## Your goal
Please count how many lines in the entries below contain "names" and reply with the figure alone.

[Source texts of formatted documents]
--- START ---

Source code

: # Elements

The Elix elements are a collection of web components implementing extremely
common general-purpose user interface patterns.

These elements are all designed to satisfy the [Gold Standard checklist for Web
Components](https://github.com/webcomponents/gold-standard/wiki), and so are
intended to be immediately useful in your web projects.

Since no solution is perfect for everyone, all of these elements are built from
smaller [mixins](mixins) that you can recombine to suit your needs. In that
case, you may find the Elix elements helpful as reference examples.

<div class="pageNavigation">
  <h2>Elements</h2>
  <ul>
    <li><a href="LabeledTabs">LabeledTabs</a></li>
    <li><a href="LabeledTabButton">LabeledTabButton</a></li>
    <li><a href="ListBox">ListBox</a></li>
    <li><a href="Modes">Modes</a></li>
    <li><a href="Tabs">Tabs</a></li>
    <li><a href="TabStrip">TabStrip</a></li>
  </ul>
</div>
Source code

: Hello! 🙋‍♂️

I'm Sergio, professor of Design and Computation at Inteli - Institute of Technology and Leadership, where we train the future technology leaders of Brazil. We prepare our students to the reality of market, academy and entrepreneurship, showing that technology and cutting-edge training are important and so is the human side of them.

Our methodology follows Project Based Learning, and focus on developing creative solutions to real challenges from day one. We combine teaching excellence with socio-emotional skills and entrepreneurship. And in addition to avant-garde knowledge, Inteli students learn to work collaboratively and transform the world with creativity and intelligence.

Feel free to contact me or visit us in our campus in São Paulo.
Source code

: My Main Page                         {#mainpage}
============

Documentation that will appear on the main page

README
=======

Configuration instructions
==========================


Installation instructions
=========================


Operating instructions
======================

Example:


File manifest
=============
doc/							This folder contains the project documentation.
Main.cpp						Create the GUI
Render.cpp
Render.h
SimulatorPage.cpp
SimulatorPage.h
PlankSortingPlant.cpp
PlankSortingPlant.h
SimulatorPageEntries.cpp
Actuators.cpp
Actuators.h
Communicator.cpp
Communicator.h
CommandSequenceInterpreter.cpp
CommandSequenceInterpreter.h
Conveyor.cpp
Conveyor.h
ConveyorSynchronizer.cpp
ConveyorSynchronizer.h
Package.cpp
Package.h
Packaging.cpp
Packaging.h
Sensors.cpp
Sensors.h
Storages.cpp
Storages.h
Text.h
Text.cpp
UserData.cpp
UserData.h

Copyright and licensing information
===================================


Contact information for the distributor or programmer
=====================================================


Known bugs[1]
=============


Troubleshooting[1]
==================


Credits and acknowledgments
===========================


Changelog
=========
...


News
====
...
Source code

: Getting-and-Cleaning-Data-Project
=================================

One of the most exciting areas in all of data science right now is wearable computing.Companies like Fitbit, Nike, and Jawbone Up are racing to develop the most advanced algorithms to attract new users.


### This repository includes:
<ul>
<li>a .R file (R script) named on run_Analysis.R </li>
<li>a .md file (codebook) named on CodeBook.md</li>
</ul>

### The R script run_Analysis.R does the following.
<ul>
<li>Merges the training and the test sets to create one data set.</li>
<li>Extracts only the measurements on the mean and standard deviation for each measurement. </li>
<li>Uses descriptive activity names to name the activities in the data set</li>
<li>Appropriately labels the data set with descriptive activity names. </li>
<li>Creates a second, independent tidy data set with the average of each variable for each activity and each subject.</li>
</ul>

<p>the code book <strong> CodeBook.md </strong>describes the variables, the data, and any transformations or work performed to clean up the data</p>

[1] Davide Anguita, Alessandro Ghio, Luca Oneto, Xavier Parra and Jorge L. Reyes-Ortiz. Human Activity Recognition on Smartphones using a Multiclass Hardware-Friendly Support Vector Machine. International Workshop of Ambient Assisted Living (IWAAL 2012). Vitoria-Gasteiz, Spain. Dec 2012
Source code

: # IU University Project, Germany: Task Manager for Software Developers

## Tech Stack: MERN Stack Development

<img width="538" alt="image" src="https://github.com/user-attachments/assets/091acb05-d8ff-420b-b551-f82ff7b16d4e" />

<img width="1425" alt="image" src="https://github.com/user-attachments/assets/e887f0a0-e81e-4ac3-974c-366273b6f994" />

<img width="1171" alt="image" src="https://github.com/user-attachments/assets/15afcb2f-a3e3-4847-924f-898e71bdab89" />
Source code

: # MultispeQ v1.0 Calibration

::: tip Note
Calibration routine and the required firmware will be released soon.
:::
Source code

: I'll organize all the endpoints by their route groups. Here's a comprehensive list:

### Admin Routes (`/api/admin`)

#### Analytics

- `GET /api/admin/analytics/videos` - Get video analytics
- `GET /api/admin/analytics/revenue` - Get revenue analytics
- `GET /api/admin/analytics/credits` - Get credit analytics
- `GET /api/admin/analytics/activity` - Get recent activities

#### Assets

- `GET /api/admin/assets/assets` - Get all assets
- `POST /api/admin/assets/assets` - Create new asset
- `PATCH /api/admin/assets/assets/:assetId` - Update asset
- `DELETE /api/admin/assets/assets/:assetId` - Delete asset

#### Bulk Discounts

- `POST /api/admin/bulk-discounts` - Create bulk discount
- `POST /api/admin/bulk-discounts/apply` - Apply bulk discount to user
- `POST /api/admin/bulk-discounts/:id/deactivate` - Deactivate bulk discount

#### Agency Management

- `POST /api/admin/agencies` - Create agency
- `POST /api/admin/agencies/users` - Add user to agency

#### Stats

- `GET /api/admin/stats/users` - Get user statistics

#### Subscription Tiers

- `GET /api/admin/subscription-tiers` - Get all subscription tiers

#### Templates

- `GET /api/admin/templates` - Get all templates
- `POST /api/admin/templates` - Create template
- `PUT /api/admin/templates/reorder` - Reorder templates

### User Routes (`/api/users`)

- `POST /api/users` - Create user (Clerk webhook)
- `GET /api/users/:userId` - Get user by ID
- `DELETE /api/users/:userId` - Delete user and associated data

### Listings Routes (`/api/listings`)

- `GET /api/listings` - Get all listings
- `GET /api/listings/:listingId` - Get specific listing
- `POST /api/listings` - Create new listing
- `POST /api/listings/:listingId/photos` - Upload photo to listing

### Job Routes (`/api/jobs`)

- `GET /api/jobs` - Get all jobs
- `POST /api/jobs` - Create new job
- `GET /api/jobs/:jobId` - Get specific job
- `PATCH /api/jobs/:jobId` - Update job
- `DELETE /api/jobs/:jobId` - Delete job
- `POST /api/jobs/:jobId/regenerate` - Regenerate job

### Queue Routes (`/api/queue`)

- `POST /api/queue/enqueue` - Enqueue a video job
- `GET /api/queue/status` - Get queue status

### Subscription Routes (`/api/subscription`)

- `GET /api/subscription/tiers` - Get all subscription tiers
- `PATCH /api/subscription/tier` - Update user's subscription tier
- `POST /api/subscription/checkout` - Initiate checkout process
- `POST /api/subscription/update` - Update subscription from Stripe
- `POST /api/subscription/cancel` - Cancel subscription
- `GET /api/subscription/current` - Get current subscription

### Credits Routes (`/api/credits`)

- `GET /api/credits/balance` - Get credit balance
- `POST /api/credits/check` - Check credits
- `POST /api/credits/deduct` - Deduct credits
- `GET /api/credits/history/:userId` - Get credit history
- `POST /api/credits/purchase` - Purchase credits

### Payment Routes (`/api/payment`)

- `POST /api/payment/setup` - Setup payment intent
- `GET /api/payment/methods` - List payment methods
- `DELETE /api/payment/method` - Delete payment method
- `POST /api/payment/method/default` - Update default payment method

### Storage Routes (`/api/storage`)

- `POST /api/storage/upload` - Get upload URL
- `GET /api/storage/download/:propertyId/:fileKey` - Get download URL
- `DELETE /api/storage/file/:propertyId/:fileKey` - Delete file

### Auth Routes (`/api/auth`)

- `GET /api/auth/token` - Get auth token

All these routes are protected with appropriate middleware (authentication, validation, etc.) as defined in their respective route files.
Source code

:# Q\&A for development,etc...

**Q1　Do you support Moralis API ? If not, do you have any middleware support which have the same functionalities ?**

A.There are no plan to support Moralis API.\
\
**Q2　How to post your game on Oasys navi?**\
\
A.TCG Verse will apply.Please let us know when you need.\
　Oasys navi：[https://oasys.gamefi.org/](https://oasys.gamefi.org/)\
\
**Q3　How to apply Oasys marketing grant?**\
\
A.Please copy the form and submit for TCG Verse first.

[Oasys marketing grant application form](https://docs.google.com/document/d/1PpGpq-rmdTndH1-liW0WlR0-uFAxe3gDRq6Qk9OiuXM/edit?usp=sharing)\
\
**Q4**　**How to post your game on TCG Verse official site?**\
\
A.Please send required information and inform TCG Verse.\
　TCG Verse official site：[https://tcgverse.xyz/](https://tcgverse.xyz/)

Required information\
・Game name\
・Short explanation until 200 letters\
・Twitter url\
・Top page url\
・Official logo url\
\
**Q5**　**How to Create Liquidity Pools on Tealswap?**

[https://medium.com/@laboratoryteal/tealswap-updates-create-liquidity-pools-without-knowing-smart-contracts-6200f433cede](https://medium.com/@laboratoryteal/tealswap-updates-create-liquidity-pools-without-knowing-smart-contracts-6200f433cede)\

--- END ---

## Result of the exercise
2